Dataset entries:
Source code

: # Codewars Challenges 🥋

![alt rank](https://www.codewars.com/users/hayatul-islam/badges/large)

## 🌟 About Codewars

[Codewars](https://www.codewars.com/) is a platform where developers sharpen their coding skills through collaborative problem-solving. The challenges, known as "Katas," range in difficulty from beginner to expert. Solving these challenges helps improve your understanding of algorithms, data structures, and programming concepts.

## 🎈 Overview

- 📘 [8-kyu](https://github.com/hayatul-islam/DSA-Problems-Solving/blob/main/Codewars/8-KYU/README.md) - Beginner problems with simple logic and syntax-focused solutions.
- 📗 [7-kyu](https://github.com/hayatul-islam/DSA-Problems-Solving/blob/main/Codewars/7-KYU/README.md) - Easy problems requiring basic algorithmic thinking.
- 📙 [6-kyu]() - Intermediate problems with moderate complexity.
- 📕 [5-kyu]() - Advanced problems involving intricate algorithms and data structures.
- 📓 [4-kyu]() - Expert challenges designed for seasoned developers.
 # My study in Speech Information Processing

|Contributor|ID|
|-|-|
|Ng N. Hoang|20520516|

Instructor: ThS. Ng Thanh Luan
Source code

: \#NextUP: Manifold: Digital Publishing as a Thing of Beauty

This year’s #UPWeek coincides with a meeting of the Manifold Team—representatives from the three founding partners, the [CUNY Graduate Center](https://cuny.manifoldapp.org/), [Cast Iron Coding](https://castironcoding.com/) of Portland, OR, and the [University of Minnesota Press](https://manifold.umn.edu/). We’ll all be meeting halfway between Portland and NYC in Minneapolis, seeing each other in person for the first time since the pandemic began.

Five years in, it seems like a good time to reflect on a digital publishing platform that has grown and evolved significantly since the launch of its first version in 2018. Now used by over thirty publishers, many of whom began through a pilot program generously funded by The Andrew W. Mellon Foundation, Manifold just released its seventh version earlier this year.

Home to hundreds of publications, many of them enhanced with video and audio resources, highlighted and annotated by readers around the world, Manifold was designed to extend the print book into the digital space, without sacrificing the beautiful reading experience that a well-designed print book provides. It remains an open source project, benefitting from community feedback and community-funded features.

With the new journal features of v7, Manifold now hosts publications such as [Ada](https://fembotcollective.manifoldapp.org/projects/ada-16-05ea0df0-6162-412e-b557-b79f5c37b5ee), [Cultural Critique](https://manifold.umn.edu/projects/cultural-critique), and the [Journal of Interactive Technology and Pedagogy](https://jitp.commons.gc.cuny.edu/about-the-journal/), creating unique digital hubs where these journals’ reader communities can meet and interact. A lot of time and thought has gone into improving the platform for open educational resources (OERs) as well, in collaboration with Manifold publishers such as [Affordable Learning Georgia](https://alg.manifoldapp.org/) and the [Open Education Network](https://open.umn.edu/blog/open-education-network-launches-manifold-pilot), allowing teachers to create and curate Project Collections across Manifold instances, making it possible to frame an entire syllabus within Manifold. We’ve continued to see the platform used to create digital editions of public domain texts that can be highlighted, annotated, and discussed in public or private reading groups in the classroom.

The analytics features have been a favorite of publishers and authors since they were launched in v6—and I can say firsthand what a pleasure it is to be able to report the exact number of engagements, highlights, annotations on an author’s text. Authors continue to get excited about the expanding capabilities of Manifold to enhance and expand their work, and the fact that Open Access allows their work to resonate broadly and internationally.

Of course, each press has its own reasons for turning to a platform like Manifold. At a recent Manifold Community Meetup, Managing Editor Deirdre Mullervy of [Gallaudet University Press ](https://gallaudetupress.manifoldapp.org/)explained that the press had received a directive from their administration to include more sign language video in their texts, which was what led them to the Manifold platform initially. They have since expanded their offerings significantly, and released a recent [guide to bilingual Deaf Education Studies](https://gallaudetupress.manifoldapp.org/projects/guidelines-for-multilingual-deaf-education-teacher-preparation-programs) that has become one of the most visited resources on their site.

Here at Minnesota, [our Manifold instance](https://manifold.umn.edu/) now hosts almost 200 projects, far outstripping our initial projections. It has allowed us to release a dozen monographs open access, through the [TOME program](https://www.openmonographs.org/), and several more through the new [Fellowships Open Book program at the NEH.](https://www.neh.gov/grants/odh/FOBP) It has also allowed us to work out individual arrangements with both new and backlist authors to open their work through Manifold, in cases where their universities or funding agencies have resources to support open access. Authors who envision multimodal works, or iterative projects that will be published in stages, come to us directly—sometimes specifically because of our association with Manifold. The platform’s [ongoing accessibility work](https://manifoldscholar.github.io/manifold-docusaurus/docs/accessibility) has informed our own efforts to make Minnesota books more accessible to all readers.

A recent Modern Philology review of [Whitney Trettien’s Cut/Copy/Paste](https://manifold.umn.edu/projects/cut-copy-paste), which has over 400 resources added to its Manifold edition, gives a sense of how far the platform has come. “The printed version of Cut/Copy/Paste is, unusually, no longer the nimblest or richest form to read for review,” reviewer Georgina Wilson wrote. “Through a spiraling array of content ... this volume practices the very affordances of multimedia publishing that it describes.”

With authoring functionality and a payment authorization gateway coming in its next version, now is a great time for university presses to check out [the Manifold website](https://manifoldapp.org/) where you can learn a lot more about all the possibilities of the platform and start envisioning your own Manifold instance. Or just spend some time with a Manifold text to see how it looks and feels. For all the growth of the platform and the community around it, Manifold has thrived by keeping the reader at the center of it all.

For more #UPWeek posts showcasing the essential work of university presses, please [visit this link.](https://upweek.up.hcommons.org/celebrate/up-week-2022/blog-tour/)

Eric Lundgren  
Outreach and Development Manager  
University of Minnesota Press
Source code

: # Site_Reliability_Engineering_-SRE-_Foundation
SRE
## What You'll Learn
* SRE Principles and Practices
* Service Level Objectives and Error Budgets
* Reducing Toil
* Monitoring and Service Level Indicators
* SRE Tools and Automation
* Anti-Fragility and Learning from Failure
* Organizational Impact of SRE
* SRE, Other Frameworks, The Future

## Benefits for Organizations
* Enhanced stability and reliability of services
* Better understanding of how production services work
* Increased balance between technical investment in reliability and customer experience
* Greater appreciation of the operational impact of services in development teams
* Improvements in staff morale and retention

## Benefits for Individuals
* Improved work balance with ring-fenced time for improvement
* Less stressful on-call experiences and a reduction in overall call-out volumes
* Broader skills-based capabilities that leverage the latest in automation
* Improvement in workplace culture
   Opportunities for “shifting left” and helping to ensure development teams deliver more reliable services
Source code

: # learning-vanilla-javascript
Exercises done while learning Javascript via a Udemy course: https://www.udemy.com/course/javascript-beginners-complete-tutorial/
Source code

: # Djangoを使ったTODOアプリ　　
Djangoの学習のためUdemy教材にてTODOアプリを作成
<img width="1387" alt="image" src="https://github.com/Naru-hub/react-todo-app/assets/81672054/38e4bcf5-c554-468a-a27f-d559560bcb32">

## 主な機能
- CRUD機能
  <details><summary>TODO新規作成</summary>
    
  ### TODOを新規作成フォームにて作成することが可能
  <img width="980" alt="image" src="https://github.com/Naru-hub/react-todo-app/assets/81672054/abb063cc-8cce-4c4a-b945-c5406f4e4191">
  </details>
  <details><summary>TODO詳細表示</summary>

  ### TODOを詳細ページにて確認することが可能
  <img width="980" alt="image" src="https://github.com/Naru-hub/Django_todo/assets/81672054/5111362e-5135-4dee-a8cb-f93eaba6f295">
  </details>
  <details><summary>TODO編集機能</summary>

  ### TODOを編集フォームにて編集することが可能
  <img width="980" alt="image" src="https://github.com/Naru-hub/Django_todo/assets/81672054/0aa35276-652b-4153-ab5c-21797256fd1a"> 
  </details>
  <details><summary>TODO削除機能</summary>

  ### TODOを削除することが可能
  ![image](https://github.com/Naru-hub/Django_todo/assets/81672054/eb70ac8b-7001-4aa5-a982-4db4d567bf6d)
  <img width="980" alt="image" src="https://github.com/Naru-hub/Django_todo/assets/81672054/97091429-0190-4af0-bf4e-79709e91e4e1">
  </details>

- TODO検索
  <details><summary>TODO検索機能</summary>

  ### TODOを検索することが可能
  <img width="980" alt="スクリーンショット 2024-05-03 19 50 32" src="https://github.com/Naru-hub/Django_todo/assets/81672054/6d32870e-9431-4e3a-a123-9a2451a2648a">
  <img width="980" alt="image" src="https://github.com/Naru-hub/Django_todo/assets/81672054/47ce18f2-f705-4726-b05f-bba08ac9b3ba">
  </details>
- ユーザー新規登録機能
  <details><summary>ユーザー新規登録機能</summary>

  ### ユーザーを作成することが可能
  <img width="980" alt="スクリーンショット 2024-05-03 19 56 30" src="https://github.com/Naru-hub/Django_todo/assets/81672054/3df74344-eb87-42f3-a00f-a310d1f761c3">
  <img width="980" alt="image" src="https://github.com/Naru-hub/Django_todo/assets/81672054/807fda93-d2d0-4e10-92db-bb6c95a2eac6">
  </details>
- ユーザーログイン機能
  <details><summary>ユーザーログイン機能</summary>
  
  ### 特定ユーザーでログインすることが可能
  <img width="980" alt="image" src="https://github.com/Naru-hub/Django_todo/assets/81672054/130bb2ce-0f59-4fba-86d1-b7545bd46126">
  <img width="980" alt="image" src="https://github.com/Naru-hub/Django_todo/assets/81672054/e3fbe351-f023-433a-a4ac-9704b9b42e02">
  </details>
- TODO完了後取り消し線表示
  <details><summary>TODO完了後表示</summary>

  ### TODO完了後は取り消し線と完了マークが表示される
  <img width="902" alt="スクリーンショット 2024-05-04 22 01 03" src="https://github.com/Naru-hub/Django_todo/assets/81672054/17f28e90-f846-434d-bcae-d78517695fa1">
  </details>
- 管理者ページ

Exercise brief:
Of the entries above, how many lines hold the word "balance"? Give back only that number.

Answer:
2